_Problem details_. Write out each entry word for word.

=== Study material ===

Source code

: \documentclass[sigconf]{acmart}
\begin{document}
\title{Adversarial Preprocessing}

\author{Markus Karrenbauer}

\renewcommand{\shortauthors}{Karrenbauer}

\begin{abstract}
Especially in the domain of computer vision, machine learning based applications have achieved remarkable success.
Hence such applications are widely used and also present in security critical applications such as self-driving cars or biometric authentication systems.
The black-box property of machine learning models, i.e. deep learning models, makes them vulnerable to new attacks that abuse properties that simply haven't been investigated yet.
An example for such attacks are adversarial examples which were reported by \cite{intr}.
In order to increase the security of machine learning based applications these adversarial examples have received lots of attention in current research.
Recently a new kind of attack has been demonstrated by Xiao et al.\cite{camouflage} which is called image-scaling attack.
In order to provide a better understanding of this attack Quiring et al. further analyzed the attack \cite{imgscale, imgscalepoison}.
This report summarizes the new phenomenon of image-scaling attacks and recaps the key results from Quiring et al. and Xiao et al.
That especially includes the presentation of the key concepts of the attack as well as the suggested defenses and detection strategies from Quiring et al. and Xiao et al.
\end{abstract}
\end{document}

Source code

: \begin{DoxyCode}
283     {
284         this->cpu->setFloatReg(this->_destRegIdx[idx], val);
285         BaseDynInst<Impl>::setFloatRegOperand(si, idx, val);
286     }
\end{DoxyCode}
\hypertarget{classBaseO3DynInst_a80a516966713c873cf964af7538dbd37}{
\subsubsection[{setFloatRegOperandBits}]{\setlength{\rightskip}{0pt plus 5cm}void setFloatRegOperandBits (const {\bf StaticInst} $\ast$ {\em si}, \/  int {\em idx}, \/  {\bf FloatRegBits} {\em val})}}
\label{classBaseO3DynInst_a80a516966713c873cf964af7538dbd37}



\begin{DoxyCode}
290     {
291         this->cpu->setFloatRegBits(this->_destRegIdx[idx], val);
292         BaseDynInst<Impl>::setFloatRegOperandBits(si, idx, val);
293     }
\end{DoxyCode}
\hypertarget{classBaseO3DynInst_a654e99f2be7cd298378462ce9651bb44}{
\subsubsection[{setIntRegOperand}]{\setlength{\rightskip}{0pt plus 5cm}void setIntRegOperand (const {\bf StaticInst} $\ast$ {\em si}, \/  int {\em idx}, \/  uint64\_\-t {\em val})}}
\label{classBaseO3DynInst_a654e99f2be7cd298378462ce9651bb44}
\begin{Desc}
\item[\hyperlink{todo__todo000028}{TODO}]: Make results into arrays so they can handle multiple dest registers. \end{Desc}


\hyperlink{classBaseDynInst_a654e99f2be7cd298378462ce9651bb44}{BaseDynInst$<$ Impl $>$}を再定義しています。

===

_Exercise output_.
Source code

: \documentclass[sigconf]{acmart}
\begin{document}
\title{Adversarial Preprocessing}

\author{Markus Karrenbauer}

\renewcommand{\shortauthors}{Karrenbauer}

\begin{abstract}
Especially in the domain of computer vision, machine learning based applications have achieved remarkable success.
Hence such applications are widely used and also present in security critical applications such as self-driving cars or biometric authentication systems.
The black-box property of machine learning models, i.e. deep learning models, makes them vulnerable to new attacks that abuse properties that simply haven't been investigated yet.
An example for such attacks are adversarial examples which were reported by \cite{intr}.
In order to increase the security of machine learning based applications these adversarial examples have received lots of attention in current research.
Recently a new kind of attack has been demonstrated by Xiao et al.\cite{camouflage} which is called image-scaling attack.
In order to provide a better understanding of this attack Quiring et al. further analyzed the attack \cite{imgscale, imgscalepoison}.
This report summarizes the new phenomenon of image-scaling attacks and recaps the key results from Quiring et al. and Xiao et al.
That especially includes the presentation of the key concepts of the attack as well as the suggested defenses and detection strategies from Quiring et al. and Xiao et al.
\end{abstract}
\end{document}

Source code

: \begin{DoxyCode}
283     {
284         this->cpu->setFloatReg(this->_destRegIdx[idx], val);
285         BaseDynInst<Impl>::setFloatRegOperand(si, idx, val);
286     }
\end{DoxyCode}
\hypertarget{classBaseO3DynInst_a80a516966713c873cf964af7538dbd37}{
\subsubsection[{setFloatRegOperandBits}]{\setlength{\rightskip}{0pt plus 5cm}void setFloatRegOperandBits (const {\bf StaticInst} $\ast$ {\em si}, \/  int {\em idx}, \/  {\bf FloatRegBits} {\em val})}}
\label{classBaseO3DynInst_a80a516966713c873cf964af7538dbd37}



\begin{DoxyCode}
290     {
291         this->cpu->setFloatRegBits(this->_destRegIdx[idx], val);
292         BaseDynInst<Impl>::setFloatRegOperandBits(si, idx, val);
293     }
\end{DoxyCode}
\hypertarget{classBaseO3DynInst_a654e99f2be7cd298378462ce9651bb44}{
\subsubsection[{setIntRegOperand}]{\setlength{\rightskip}{0pt plus 5cm}void setIntRegOperand (const {\bf StaticInst} $\ast$ {\em si}, \/  int {\em idx}, \/  uint64\_\-t {\em val})}}
\label{classBaseO3DynInst_a654e99f2be7cd298378462ce9651bb44}
\begin{Desc}
\item[\hyperlink{todo__todo000028}{TODO}]: Make results into arrays so they can handle multiple dest registers. \end{Desc}


\hyperlink{classBaseDynInst_a654e99f2be7cd298378462ce9651bb44}{BaseDynInst$<$ Impl $>$}を再定義しています。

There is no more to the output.